Don Monléon qui avait une grande culture patristique et qui se fondait sur la Glossa ordinaria, une glose médiévale reprenant elle aussi tous les écrits des Pères de l'Église verset par verset de la Bible, déclarait que « le bélier figure les évêques, les docteurs et les princes chrétiens et tous ceux qui exercent les fonctions de pasteur ou de conducteur dans le troupeau du Christ ». Pour Don Monléon, « les deux cornes figurent l'exemple de la bonne conduite et de la correction fraternelle, la première est plus haute car elle commande l'autre et elle continue de grandir avec le progrès dans la vertu. Le marais, terrain mouvant et fangeux, figure l'instabilité des choses humaines. Le bélier combat l'occident qui figure le péché en général qui éteint la lumière, l’aquilon, le nord, car le vent glacé de l'égoïsme détruit la charité, et le midi dont l'ardeur figure les passions, mais non l'orient où se lève le soleil de la vérité. Le bouc figure les ennemis de la foi, les persécuteurs et les hérésiarques. Il n'a qu'une grande corne qui figure son astuce et il combat le midi qui figure ici l'ardeur de la charité, l'orient pour empêcher le rayonnement du soleil de la justice ainsi que la force, c’est-à-dire Dieu lui-même. Le bouc fond sur le bélier, brise ses cornes, le piétine. Il grandit et sa grande corne fait des ravages. Elle se fractionne en quatre et naît une petite corne qui rappelle la petite corne qui pousse sur les dix cornes de la quatrième bête de la vision précédente », et, je cite Daniel lui-même, « elle, la petite corne, s'éleva jusqu'à la force du ciel et elle fit tomber la force et les étoiles, et elle les foula aux pieds. Elle s'éleva jusqu'au prince de la force et lui enleva le sacrifice perpétuel et renversa le lieu de sa sanctification. Cependant, la force lui fut donnée contre le sacrifice perpétuel à cause des péchés, et la vérité sera jetée à terre, et il agira, et il réussira, et il fera mourir les forts et le peuple des saints ». (Dn. 8, 9-12; Dn. 8, 24)

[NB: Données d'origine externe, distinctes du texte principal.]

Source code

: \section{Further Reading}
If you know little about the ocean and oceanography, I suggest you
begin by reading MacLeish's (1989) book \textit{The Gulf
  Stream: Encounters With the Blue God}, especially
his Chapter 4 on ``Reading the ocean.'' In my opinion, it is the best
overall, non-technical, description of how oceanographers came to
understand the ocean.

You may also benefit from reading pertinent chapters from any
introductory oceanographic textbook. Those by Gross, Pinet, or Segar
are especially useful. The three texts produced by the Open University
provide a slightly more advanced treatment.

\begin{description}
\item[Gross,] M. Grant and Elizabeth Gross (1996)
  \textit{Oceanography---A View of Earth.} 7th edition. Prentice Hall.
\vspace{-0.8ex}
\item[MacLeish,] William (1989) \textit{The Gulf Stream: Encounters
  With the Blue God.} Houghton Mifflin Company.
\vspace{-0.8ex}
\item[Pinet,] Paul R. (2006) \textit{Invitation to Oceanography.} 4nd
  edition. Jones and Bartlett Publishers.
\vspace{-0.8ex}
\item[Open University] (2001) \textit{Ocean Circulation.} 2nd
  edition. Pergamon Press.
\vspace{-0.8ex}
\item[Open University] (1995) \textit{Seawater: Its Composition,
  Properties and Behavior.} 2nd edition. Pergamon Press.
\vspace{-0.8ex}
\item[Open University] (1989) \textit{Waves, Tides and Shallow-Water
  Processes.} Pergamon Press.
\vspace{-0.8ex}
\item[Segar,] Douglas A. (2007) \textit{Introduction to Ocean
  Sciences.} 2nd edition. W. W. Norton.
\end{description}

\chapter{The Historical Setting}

Alors, ce sont des prophéties terribles, des prophéties de l'Ancien Testament. Il y a d'autres éléments dans d'autres livres de l'Ancien Testament, Isaïe, Ezéchiel, et d'autres livres. Et les Pères, qui étaient beaucoup plus cultivés que nous ne le sommes aujourd'hui sur ces questions, font le rapport entre tous ces textes. Mais bon, je n'ai pas le temps de tout vous exposer ici.

Saint Paul annonce la grande apostasie et le règne de l’Antéchrist à la fin des temps

Alors ensuite, nous avons saint Paul qui prophétise à plusieurs endroits ce qu'on appelle la grande apostasie, « dans les derniers jours, dit-il, s'installeront des temps périlleux » (II Tim, 3, 1), et il précise que l'Antéchrist sera précédé par une perte générale de la foi : « Que nul ne vous séduise en rien, cela n'arrivera pas avant d'abord l'apostasie et que ne soit révélé l'homme de péché, le fils de perdition » (II Thess, 2, 3). Alors, que signifie l’apostasie ? En latin, on traduit par discessio. C'est l'action de s'éloigner. Apostasia, c'est l'action de s'éloigner, la défection, l'abandon. Et de fait, saint Paul nous dit dans la première épître à Timothée : « dans les derniers temps, certains s'éloigneront de la foi » (I Tim, 4, 1).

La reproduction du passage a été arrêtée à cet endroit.